• _Extracted entries_
•••
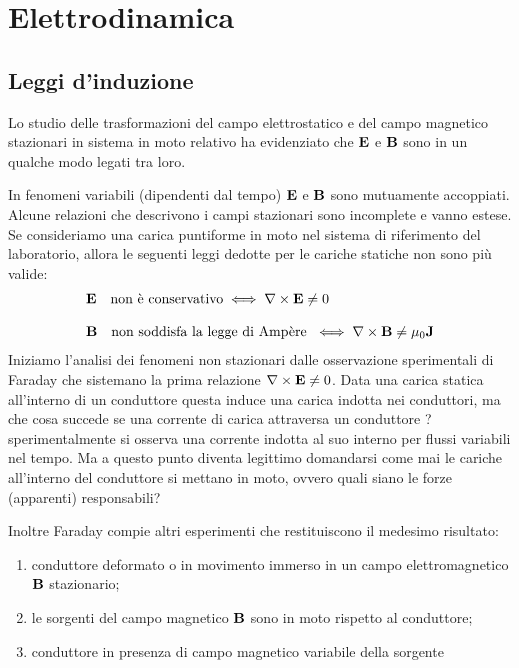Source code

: \setcounter{chapter}{4}
\chapter{Elettrodinamica}

\section{Leggi d'induzione}

Lo studio delle trasformazioni del campo elettrostatico e del campo magnetico stazionari in sistema in moto relativo ha evidenziato che $\bold{E}$ e $\bold{B}$ sono in un qualche modo legati tra loro.

In fenomeni variabili (dipendenti dal tempo) $\bold{E}$ e $\bold{B}$ sono mutuamente accoppiati. Alcune relazioni che descrivono i campi stazionari sono incomplete e vanno estese.
Se consideriamo una carica puntiforme in moto nel sistema di riferimento del laboratorio, allora le seguenti leggi dedotte per le cariche statiche non sono pi\`u valide:
\begin{align*}
	& \bold{E} \quad \text{non \`e conservativo} \iff \nabla \times \bold{E} \neq 0 \\[0.3cm]
	& \bold{B} \quad \text{non soddisfa la legge di Amp\`ere } \iff \nabla \times \bold{B} \neq \mu_0 \bold{J}
\end{align*}
Iniziamo l'analisi dei fenomeni non stazionari dalle osservazione sperimentali di Faraday che sistemano la prima relazione $\nabla \times \bold{E} \neq 0$.  Data una carica statica all'interno di un conduttore 
questa induce una carica indotta nei conduttori, ma che cosa succede se una corrente di carica attraversa un conduttore ? sperimentalmente si osserva una corrente indotta al suo interno per flussi variabili nel tempo. Ma a questo punto diventa 
legittimo domandarsi come mai le cariche all'interno del conduttore si mettano in moto, ovvero quali siano le forze (apparenti) responsabili?

Inoltre Faraday compie altri esperimenti che restituiscono il medesimo risultato:
\begin{enumerate}
	\item conduttore deformato o in movimento immerso in un campo elettromagnetico $\bold{B}$ stazionario;
	\item le sorgenti del campo magnetico $\bold{B}$ sono in moto rispetto al conduttore;
	\item conduttore in presenza di campo magnetico variabile della sorgente
\end{enumerate}

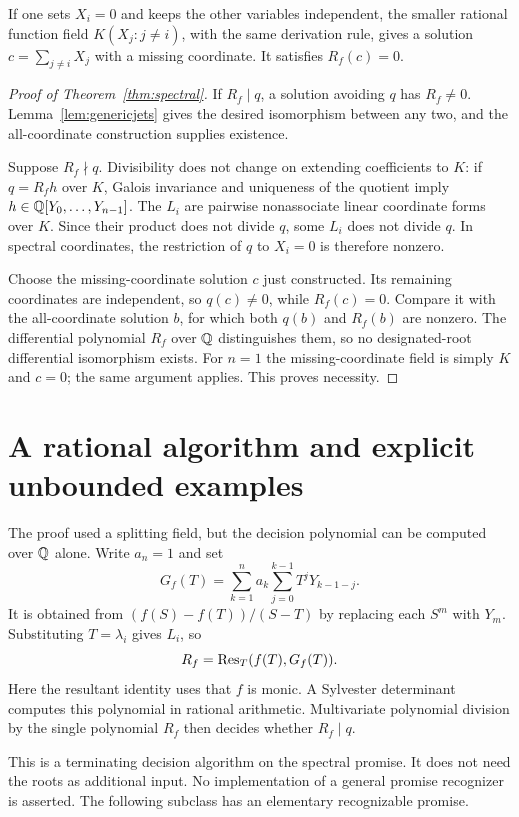 \documentclass[11pt]{article}
\begin{document}
If one sets $X_i=0$ and keeps the other variables independent, the
smaller rational function field $K(X_j:j\ne i)$, with the same
derivation rule, gives a solution $c=\sum_{j\ne i}X_j$ with a
missing coordinate. It satisfies $R_f(c)=0$.

\begin{proof}[Proof of Theorem~\ref{thm:spectral}]
If $R_f\mid q$, a solution avoiding $q$ has $R_f\ne0$.
Lemma~\ref{lem:genericjets} gives the desired isomorphism between
any two, and the all-coordinate construction supplies existence.

Suppose $R_f\nmid q$. Divisibility does not change on extending
coefficients to $K$: if $q=R_fh$ over $K$, Galois invariance and
uniqueness of the quotient imply $h\in\Q[Y_0,\ldots,Y_{n-1}]$.
The $L_i$ are pairwise nonassociate linear coordinate forms over $K$.
Since their product does not divide $q$, some $L_i$ does not divide
$q$. In spectral coordinates, the restriction of $q$ to $X_i=0$
is therefore nonzero.

Choose the missing-coordinate solution $c$ just constructed. Its
remaining coordinates are independent, so $q(c)\ne0$, while
$R_f(c)=0$. Compare it with the all-coordinate solution $b$, for
which both $q(b)$ and $R_f(b)$ are nonzero. The differential
polynomial $R_f$ over $\Q$ distinguishes them, so no
designated-root differential isomorphism exists. For $n=1$ the
missing-coordinate field is simply $K$ and $c=0$; the same
argument applies. This proves necessity.
\end{proof}

\section{A rational algorithm and explicit unbounded examples}

The proof used a splitting field, but the decision polynomial can
be computed over $\Q$ alone. Write $a_n=1$ and set
\[
 G_f(T)=\sum_{k=1}^n a_k\sum_{j=0}^{k-1}T^jY_{k-1-j}.
\]
It is obtained from $(f(S)-f(T))/(S-T)$ by replacing each $S^m$
with $Y_m$. Substituting $T=\lambda_i$ gives $L_i$, so
\begin{equation}\label{eq:resultant}
 R_f=\res_T(f(T),G_f(T)).
\end{equation}
Here the resultant identity uses that $f$ is monic. A Sylvester
determinant computes this polynomial in rational arithmetic.
Multivariate polynomial division by the single polynomial $R_f$
then decides whether $R_f\mid q$.

This is a terminating decision algorithm on the spectral promise.
It does not need the roots as additional input. No implementation
of a general promise recognizer is asserted. The following
subclass has an elementary recognizable promise.
\end{document}
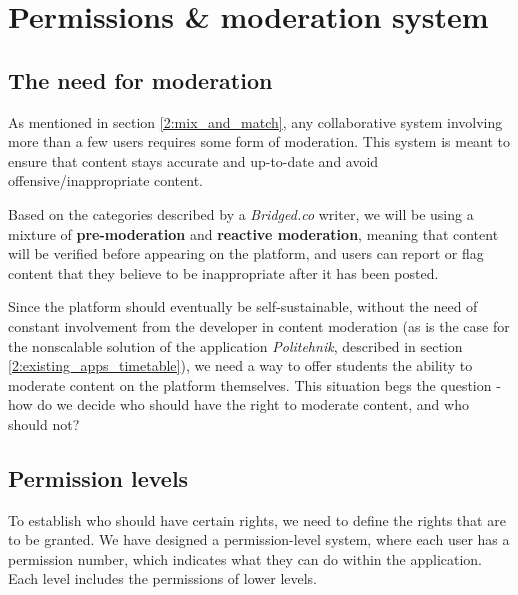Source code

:\section{Permissions \& moderation system} \label{4:permissions}

\subsection{The need for moderation} \label{4:permissions_need}

As mentioned in section \ref{2:mix_and_match}, any collaborative system involving more than a few users requires some form of moderation\cite{roberts2019behind}. This system is meant to ensure that content stays accurate and up-to-date and avoid offensive/inappropriate content.

Based on the categories described by a \textit{Bridged.co} writer\cite{bridged2019moderation}, we will be using a mixture of \textbf{pre-moderation} and \textbf{reactive moderation}, meaning that content will be verified before appearing on the platform, and users can report or flag content that they believe to be inappropriate after it has been posted.

Since the platform should eventually be self-sustainable, without the need of constant involvement from the developer in content moderation (as is the case for the nonscalable solution of the application \textit{Politehnik}, described in section \ref{2:existing_apps_timetable}), we need a way to offer students the ability to moderate content on the platform themselves. This situation begs the question - how do we decide who should have the right to moderate content, and who should not?

\subsection{Permission levels} \label{4:permissions_levels}

To establish who should have certain rights, we need to define the rights that are to be granted. We have designed a permission-level system, where each user has a permission number, which indicates what they can do within the application. Each level includes the permissions of lower levels.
•••
• _Aim of the exercise_
Copy only what lies between the line with "Inoltre Faraday compie" and the line with "Since their product", those two lines included, exactly as given above; pictures stay out.

• _Result for this task_
Inoltre Faraday compie altri esperimenti che restituiscono il medesimo risultato:
\begin{enumerate}
	\item conduttore deformato o in movimento immerso in un campo elettromagnetico $\bold{B}$ stazionario;
	\item le sorgenti del campo magnetico $\bold{B}$ sono in moto rispetto al conduttore;
	\item conduttore in presenza di campo magnetico variabile della sorgente
\end{enumerate}

 \documentclass[11pt]{article}
\begin{document}
If one sets $X_i=0$ and keeps the other variables independent, the
smaller rational function field $K(X_j:j\ne i)$, with the same
derivation rule, gives a solution $c=\sum_{j\ne i}X_j$ with a
missing coordinate. It satisfies $R_f(c)=0$.

\begin{proof}[Proof of Theorem~\ref{thm:spectral}]
If $R_f\mid q$, a solution avoiding $q$ has $R_f\ne0$.
Lemma~\ref{lem:genericjets} gives the desired isomorphism between
any two, and the all-coordinate construction supplies existence.

Suppose $R_f\nmid q$. Divisibility does not change on extending
coefficients to $K$: if $q=R_fh$ over $K$, Galois invariance and
uniqueness of the quotient imply $h\in\Q[Y_0,\ldots,Y_{n-1}]$.
The $L_i$ are pairwise nonassociate linear coordinate forms over $K$.
Since their product does not divide $q$, some $L_i$ does not divide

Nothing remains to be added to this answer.